Herb Power: Don’t underestimate the power of fresh herbs. Beyond parsley, chives, cilantro, or a sprinkle of dried oregano can elevate the flavor profile of both the eggs and the avocado.

Cheese Alternatives: If feta isn’t your favorite, feel free to substitute with goat cheese for a creamy tang, cotija for a saltier crumbly texture, or even a sprinkle of grated Parmesan.

Storage and Reheating

This dish is best enjoyed fresh, especially the avocado toast, as avocado tends to brown over time and toast can become soggy. However, if you have components prepared ahead of time or leftovers, here’s how to handle them:

Scrambled Eggs: Cooked scrambled eggs can be stored in an airtight container in the refrigerator for up to 2 days. To reheat, gently warm them in a non-stick skillet over low heat, stirring occasionally, or microwave in short bursts, stirring in between, until just warmed through. Be careful not to overcook them, as this can make them rubbery.
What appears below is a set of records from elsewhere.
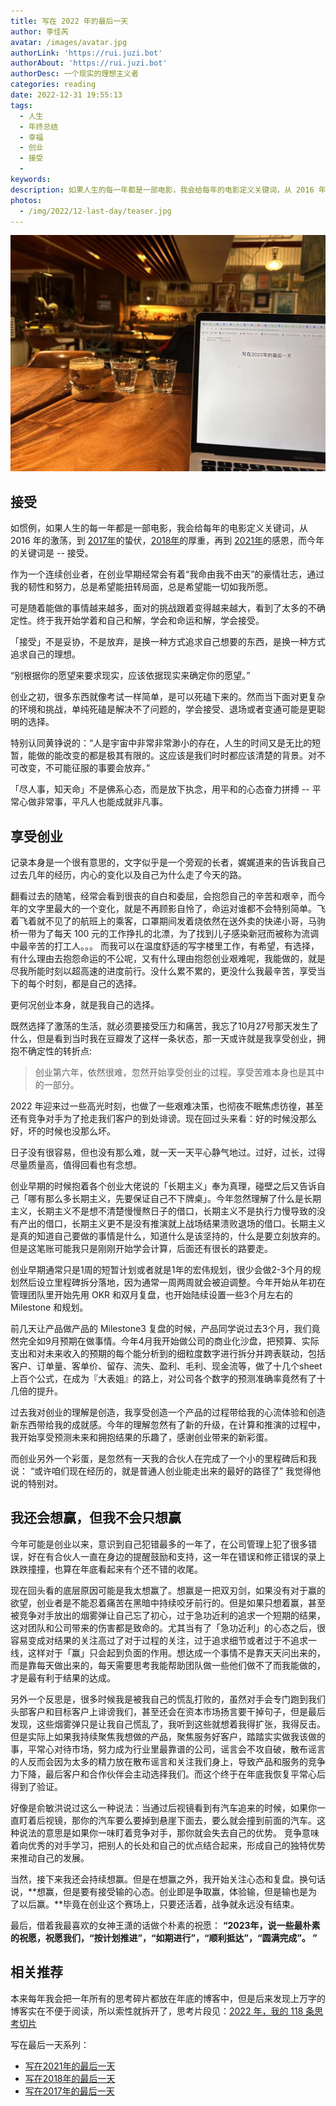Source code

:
```yaml
---
title: 写在 2022 年的最后一天
author: 李佳芮
avatar: /images/avatar.jpg
authorLink: 'https://rui.juzi.bot'
authorAbout: 'https://rui.juzi.bot'
authorDesc: 一个现实的理想主义者
categories: reading
date: 2022-12-31 19:55:13
tags:
  - 人生
  - 年终总结
  - 幸福
  - 创业
  - 接受
  -
keywords:
description: 如果人生的每一年都是一部电影，我会给每年的电影定义关键词，从 2016 年的激荡，到 2017 年的蛰伏，2018 年的厚重，再到 2021 年的感恩，而今年的关键词是 -- 接受
photos:
  - /img/2022/12-last-day/teaser.jpg
---
```


![teaser](/img//2022/12-last-day/teaser.jpg)

## 接受

如惯例，如果人生的每一年都是一部电影，我会给每年的电影定义关键词，从 2016 年的激荡，到 [2017年](https://rui.juzi.bot/thought/2017-12-31-the-last-day-of-2017.html)的蛰伏，[2018年](https://rui.juzi.bot/thought/2019-02-02-the-last-day-of-2018.html)的厚重，再到 [2021年](https://rui.juzi.bot/thought/2022-1-1-the-last-day-of-2021.html)的感恩，而今年的关键词是 -- 接受。

作为一个连续创业者，在创业早期经常会有着“我命由我不由天”的豪情壮志，通过我的韧性和努力，总是希望能扭转局面，总是希望能一切如我所愿。

可是随着能做的事情越来越多，面对的挑战跟着变得越来越大，看到了太多的不确定性。终于我开始学着和自己和解，学会和命运和解，学会接受。

「接受」不是妥协，不是放弃，是换一种方式追求自己想要的东西，是换一种方式追求自己的理想。

“别根据你的愿望来要求现实，应该依据现实来确定你的愿望。”

创业之初，很多东西就像考试一样简单，是可以死磕下来的。然而当下面对更复杂的环境和挑战，单纯死磕是解决不了问题的，学会接受、退场或者变通可能是更聪明的选择。

特别认同黄铮说的：“人是宇宙中非常非常渺小的存在，人生的时间又是无比的短暂，能做的能改变的都是极其有限的。这应该是我们时时都应该清楚的背景。对不可改变，不可能征服的事要会放弃。”

「尽人事，知天命」不是佛系心态，而是放下执念，用平和的心态奋力拼搏 -- 平常心做非常事，平凡人也能成就非凡事。

## 享受创业

记录本身是一个很有意思的，文字似乎是一个旁观的长者，娓娓道来的告诉我自己过去几年的经历，内心的变化以及自己为什么走了今天的路。

翻看过去的随笔，经常会看到很丧的自白和委屈，会抱怨自己的辛苦和艰辛，而今年的文字里最大的一个变化，就是不再顾影自怜了，命运对谁都不会特别简单。飞着飞着就不见了的航班上的乘客，口罩期间发着烧依然在送外卖的快递小哥，马驹桥一带为了每天 100 元的工作挣扎的北漂，为了找到儿子感染新冠而被称为流调中最辛苦的打工人。。。 而我可以在温度舒适的写字楼里工作，有希望，有选择，有什么理由去抱怨命运的不公呢，又有什么理由抱怨创业艰难呢，我能做的，就是尽我所能时刻以超高速的进度前行。没什么累不累的，更没什么我最辛苦，享受当下的每个时刻，都是自己的选择。

更何况创业本身，就是我自己的选择。

既然选择了激荡的生活，就必须要接受压力和痛苦，我忘了10月27号那天发生了什么，但是看到当时我在豆瓣发了这样一条状态，那一天或许就是我享受创业，拥抱不确定性的转折点:
> 创业第六年，依然很难，忽然开始享受创业的过程。享受苦难本身也是其中的一部分。

2022 年迎来过一些高光时刻，也做了一些艰难决策，也彻夜不眠焦虑彷徨，甚至还有竞争对手为了抢走我们客户的到处诽谤。现在回过头来看：好的时候没那么好，坏的时候也没那么坏。

日子没有很容易，但也没有那么难，就一天一天平心静气地过。过好，过长，过得尽量质量高，值得回看也有念想。

创业早期的时候抱着各个创业大佬说的「长期主义」奉为真理，碰壁之后又告诉自己「哪有那么多长期主义，先要保证自己不下牌桌」。今年忽然理解了什么是长期主义，长期主义不是想不清楚慢慢熬日子的借口，长期主义不是执行力慢导致的没有产出的借口，长期主义更不是没有推演就上战场结果溃败退场的借口。长期主义是真的知道自己要做的事情是什么，知道什么是该坚持的，什么是要立刻放弃的。但是这笔账可能我只是刚刚开始学会计算，后面还有很长的路要走。

创业早期通常只是1周的短暂计划或者就是1年的宏伟规划，很少会做2-3个月的规划然后设立里程碑拆分落地，因为通常一周两周就会被迫调整。今年开始从年初在管理团队里开始先用 OKR 和双月复盘，也开始陆续设置一些3个月左右的 Milestone 和规划。

前几天让产品做产品的 Milestone3 复盘的时候，产品同学说过去3个月，我们竟然完全如9月预期在做事情。今年4月我开始做公司的商业化沙盘，把预算、实际支出和对未来收入的预期的每个能分析到的细粒度数字进行拆分并跨表联动，包括客户、订单量、客单价、留存、流失、盈利、毛利、现金流等，做了十几个sheet上百个公式，在成为『大表姐』的路上，对公司各个数字的预测准确率竟然有了十几倍的提升。

过去我对创业的理解是创造，我享受创造一个产品的过程带给我的心流体验和创造新东西带给我的成就感。今年的理解忽然有了新的升级，在计算和推演的过程中，我开始享受预测未来和拥抱结果的乐趣了，感谢创业带来的新彩蛋。

而创业另外一个彩蛋，是忽然有一天我的合伙人在完成了一个小的里程碑后和我说：
“或许咱们现在经历的，就是普通人创业能走出来的最好的路径了”
我觉得他说的特别对。

## 我还会想赢，但我不会只想赢

今年可能是创业以来，意识到自己犯错最多的一年了，在公司管理上犯了很多错误，好在有合伙人一直在身边的提醒鼓励和支持，这一年在错误和修正错误的录上跌跌撞撞，也算在年底看起来有个还不错的收尾。

现在回头看的底层原因可能是我太想赢了。想赢是一把双刃剑，如果没有对于赢的欲望，创业者是不能忍着痛苦在黑暗中持续咬牙前行的。但是如果只想着赢，甚至被竞争对手放出的烟雾弹让自己忘了初心，过于急功近利的追求一个短期的结果，这对团队和公司带来的伤害都是致命的。尤其当有了「急功近利」的心态之后，很容易变成对结果的关注高过了对于过程的关注，过于追求细节或者过于不追求一线，这样对于「赢」只会起到负面的作用。想达成一个事情不是靠天天问出来的，而是靠每天做出来的，每天需要思考我能帮助团队做一些他们做不了而我能做的，才是最有利于结果的达成。

另外一个反思是，很多时候我是被我自己的慌乱打败的，虽然对手会专门跑到我们头部客户和目标客户上诽谤我们，甚至还会在资本市场扬言要干掉句子，但是最后发现，这些烟雾弹只是让我自己慌乱了，我听到这些就想着我得扩张，我得反击。但是实际上如果我持续聚焦我想做的产品，聚焦服务好客户，踏踏实实做我该做的事，平常心对待市场，努力成为行业里最靠谱的公司，谣言会不攻自破，散布谣言的人反而会因为太多的精力放在散布谣言和关注我们身上，导致产品和服务的竞争力下降，最后客户和合作伙伴会主动选择我们。而这个终于在年底我恢复平常心后得到了验证。

好像是俞敏洪说过这么一种说法：当通过后视镜看到有汽车追来的时候，如果你一直盯着后视镜，那你的汽车要么要掉到悬崖下面去，要么就会撞到前面的汽车。这种说法的意思是如果你一味盯着竞争对手，那你就会失去自己的优势。
竞争意味着向优秀的对手学习，把别人的长处和自己的优点结合起来，形成自己的独特优势来推动自己的发展。

当然，接下来我还会持续想赢。但是在想赢之外，我开始关注心态和复盘。换句话说，**想赢，但是要有接受输的心态。创业即是争取赢，体验输，但是输也是为了以后赢。**毕竟在创业这个赛场上，只要还活着，战争就永远没有结束。

最后，借着我最喜欢的女神王潇的话做个朴素的祝愿：
**“2023年，说一些最朴素的祝愿，祝愿我们，“按计划推进”，“如期进行”，“顺利抵达”，“圆满完成”。 ”**

## 相关推荐

本来每年我会把一年所有的思考碎片都放在年底的博客中，但是后来发现上万字的博客实在不便于阅读，所以索性就拆开了，思考片段见：[2022 年，我的 118 条思考切片](http://rui.juzi.bot/reading/2022-12-31-2022-journal.html)

写在最后一天系列：

- [写在2021年的最后一天](https://rui.juzi.bot/thought/2022-1-1-the-last-day-of-2021.html)
- [写在2018年的最后一天](https://rui.juzi.bot/thought/2019-02-02-the-last-day-of-2018.html)
- [写在2017年的最后一天](https://rui.juzi.bot/thought/2017-12-31-the-last-day-of-2017.html)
Mashed Avocado: Mashed avocado can be stored in an airtight container in the refrigerator for up to 1 day. To prevent browning, press plastic wrap directly onto the surface of the avocado before sealing the container. A squeeze of lemon or lime juice mixed in can also help. It’s best to mash the avocado just before assembling if possible.

Garden Salad: The undressed salad greens and vegetables can be stored separately in airtight containers in the refrigerator for up to 3-4 days. Store the dressing separately. Dress the salad just before serving to prevent wilting.

Assembled Toast: It’s generally not recommended to store the fully assembled toast. The toast will become soggy, and the avocado will brown. It’s best to assemble it right before eating.

Frequently Asked Questions

Can I prepare any components of this meal ahead of time?

Yes, you can definitely do some prep work in advance! You can wash and chop all your salad vegetables and store them in an airtight container. The scrambled eggs can be cooked and stored in the fridge for up to two days, and gently reheated. For the avocado, it’s best to mash it just before serving to prevent browning, but you can have the avocado ready to go. Toasting the bread and assembling the dish should always be done right before eating for the best texture and freshness.

What kind of bread works best for avocado toast?

For the best avocado toast experience, we recommend using a sturdy, dense bread that can hold up to the toppings without getting soggy. Sourdough, a good quality whole wheat, rye, or even a multigrain bread are excellent choices. Their robust crust and interior provide a wonderful textural contrast to the creamy avocado and soft eggs. Avoid very thin or soft white breads as they tend to become limp quickly.

How can I make this dish vegan?

Making this dish vegan is quite simple! For the scrambled eggs, you can substitute them with a tofu scramble (crumbled firm tofu seasoned with nutritional yeast, turmeric for color, and black salt for an eggy flavor) or a plant-based egg substitute. Replace the feta cheese with a vegan feta alternative or a sprinkle of nutritional yeast for a cheesy flavor. Ensure your bread is vegan, and the rest of the salad components are naturally plant-based. The overall flavor profile and satisfying texture can be easily maintained with these substitutions.